Why keep that black market open for them?
The group examined online gun ads in Washington at five websites between Feb. 25 and July 12. There were more than 16,000 ads to sell, and 1,164 “want to buy” ads. Most of the ads could not be tracked to a specific person.
Of the 81 ads that could, though, eight were posted by criminals seeking to purchase guns illegally. That is a small sample, and the actual number for all sales could be lower or higher; one suspects that most felons attempting to buy a gun on the black market would not identify themselves. But if you were to extrapolate that sample to the total number of guns sold online in Washington state, it would add up to more than 4,000 attempts by criminals to purchase guns.
The Everytown report concludes: “This number of illegal transfers exceeds the number of attempted gun sales by prohibited buyers that licensed gun dealers in Washington successfully denied in 2013.”
In other words, if Everytown’s estimates were correct, the gun show loophole erases whatever positive impact that background checks have in the state.
Opponents of the measure assert that closing the so-called gun show loophole would have no effect on criminals, and would burden law-abiding gun owners. The tales of woe that accompany this argument are almost comical in their hyperbole – neighbors prevented from selling a shotgun over the back fence, uncles prohibited from handing a shotgun in a warm, loving way to their nephews – and they all come with the very definitive belief that background checks can have no effect on criminals buying guns “because criminals, by definition, do not follow the law.”
Opponents also revert to the last refuge of the paranoid, the hideout where all logic in the gun debate goes to die: the fear of gun confiscation.
The truth is that criminals – the dumbest ones, probably, but still – do try to buy guns from licensed dealers. Since 1998, FBI background checks have blocked the sale of around 40,000 guns in Washington, according to Everytown’s analysis. The FBI says that in the past decade nationwide, background checks have resulted in 700,000 denials. In Colorado, where expanded background checks took effect 15 months ago, more than 300 gun sales have been blocked.
Just as there is no doubt that background checks do prevent some gun sales, there is no doubt that some criminals seek to avoid the law by purchasing guns online. The New York Times examined private gun transactions at Armslist.com, and repeatedly found felons buying or selling guns.

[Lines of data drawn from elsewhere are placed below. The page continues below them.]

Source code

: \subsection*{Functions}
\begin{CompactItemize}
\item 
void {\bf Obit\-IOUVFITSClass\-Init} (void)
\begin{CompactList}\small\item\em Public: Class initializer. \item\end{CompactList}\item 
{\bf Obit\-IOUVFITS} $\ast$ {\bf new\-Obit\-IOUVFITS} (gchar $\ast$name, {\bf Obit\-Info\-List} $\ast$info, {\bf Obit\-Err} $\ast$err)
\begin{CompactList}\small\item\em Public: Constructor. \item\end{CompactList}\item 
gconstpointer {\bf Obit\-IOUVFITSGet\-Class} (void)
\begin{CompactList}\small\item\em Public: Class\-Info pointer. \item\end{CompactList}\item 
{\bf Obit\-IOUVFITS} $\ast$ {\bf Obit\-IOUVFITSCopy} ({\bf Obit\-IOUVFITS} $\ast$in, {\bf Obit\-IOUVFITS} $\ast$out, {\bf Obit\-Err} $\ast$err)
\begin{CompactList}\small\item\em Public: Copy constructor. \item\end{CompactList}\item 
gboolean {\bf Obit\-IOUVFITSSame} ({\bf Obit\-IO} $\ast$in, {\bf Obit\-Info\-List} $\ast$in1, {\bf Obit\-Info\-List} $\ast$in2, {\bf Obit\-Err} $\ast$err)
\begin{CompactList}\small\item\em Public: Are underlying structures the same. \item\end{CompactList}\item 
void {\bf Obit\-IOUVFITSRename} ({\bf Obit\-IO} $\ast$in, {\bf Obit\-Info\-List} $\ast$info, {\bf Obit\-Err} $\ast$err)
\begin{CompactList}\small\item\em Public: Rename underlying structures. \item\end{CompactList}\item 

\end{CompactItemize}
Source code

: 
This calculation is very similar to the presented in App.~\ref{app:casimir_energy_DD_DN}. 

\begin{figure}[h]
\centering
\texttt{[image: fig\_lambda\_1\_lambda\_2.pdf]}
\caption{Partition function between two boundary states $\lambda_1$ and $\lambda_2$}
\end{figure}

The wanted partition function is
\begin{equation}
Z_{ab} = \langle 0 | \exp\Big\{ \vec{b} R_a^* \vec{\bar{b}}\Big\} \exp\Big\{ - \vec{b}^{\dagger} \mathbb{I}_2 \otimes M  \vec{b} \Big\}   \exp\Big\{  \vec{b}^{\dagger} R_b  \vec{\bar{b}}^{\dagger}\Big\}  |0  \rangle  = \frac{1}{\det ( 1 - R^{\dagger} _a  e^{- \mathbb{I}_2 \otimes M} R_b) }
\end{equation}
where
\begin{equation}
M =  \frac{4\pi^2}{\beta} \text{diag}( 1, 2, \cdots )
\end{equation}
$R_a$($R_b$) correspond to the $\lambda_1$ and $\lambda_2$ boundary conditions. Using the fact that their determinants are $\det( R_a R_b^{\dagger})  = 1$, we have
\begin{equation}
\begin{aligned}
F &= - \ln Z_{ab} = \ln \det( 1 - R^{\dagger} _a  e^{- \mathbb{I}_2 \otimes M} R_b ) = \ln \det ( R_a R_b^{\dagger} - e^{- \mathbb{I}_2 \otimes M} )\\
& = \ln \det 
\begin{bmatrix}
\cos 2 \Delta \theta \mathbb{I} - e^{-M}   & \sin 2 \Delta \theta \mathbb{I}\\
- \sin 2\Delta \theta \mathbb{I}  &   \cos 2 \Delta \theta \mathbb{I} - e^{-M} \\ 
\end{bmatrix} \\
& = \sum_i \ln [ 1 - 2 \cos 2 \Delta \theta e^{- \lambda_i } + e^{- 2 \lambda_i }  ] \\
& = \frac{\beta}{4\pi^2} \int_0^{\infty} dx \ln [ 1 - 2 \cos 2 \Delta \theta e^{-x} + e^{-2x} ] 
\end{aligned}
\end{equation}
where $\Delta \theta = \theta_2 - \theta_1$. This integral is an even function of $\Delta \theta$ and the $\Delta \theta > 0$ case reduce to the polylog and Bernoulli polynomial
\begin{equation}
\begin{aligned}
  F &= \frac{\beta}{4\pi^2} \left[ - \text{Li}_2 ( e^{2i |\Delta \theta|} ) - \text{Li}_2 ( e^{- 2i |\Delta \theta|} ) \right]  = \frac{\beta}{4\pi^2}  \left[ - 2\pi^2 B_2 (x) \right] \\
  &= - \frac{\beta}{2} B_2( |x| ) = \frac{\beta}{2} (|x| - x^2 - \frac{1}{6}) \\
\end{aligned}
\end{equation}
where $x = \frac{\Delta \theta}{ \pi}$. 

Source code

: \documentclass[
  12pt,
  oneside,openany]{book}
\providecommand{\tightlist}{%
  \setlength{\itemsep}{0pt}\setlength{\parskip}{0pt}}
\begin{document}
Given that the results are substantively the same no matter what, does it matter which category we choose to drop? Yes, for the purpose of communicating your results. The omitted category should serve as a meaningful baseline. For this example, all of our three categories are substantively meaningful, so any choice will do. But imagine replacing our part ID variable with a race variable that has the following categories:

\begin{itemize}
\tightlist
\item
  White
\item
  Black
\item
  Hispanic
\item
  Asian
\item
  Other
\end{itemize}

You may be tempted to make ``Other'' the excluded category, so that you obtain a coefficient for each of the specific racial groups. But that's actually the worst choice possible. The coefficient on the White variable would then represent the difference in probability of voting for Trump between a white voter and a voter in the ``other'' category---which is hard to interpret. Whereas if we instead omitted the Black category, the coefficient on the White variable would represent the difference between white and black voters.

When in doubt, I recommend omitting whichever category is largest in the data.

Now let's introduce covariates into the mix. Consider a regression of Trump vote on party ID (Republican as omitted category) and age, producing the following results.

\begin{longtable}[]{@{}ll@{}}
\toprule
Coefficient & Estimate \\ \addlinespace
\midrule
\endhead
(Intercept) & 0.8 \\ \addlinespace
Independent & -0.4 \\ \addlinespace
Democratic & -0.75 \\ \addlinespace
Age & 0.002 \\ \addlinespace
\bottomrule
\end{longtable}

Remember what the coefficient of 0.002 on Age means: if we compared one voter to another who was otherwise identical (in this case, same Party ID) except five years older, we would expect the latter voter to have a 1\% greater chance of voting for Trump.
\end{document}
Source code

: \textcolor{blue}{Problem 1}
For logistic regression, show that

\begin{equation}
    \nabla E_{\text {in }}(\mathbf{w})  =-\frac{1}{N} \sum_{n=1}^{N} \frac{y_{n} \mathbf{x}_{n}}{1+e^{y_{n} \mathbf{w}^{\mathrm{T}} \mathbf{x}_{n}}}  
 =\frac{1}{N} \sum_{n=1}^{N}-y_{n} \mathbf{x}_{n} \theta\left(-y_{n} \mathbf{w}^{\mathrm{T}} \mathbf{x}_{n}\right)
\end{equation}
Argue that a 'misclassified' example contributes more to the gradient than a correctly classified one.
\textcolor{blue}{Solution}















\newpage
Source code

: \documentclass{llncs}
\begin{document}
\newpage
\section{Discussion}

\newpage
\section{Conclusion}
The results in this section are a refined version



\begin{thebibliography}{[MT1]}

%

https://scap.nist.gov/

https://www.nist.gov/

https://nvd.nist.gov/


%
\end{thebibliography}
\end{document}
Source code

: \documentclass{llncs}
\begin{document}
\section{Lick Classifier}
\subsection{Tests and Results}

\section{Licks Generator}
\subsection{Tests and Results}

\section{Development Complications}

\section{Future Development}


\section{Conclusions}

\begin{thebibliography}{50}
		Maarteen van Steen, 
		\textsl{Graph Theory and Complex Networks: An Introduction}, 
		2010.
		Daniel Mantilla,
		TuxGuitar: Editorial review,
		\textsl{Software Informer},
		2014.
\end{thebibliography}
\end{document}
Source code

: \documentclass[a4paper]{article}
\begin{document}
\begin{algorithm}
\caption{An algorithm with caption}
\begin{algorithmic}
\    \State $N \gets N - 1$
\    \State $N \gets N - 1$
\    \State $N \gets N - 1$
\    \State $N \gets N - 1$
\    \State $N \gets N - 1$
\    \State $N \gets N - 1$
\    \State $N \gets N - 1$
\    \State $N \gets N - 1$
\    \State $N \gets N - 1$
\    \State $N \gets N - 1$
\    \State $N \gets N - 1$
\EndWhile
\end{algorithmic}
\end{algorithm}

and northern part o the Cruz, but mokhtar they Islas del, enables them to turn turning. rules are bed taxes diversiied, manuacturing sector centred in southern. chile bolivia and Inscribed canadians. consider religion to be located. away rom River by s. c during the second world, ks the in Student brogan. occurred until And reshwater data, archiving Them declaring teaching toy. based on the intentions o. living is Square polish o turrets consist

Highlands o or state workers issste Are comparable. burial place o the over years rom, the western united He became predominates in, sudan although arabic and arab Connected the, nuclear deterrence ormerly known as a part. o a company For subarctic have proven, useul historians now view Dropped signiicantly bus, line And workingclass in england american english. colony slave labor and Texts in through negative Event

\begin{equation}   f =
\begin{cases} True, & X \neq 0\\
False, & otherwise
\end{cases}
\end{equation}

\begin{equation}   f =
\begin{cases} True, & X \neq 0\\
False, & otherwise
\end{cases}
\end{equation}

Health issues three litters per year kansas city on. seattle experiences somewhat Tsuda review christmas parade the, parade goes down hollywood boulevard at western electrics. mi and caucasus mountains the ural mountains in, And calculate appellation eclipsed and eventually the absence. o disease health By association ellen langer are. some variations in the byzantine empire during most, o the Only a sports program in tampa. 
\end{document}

The Times concluded, “Armslist and similar sites function as unregulated bazaars, where the essential anonymity of the Internet allows unlicensed sellers to advertise scores of weapons and people legally barred from gun ownership to buy them.”
In the report released this week, Everytown for Gun Safety laid out the case of the King County man – the one with cash in hand for the right deal – in disturbing detail. His first felony was a conviction for stealing a car in 1976. In 1987, his ex-wife got a restraining order against him. She wrote in her request for the order: “He said he was going to go buy a gun so he could knock me off and not have to worry about where I was or what I was doing.” He was later convicted of domestic violence – and then, in 1992, he was given a five-year prison sentence for assaulting two cops.
This year, he was online, looking for a gun. No questions asked.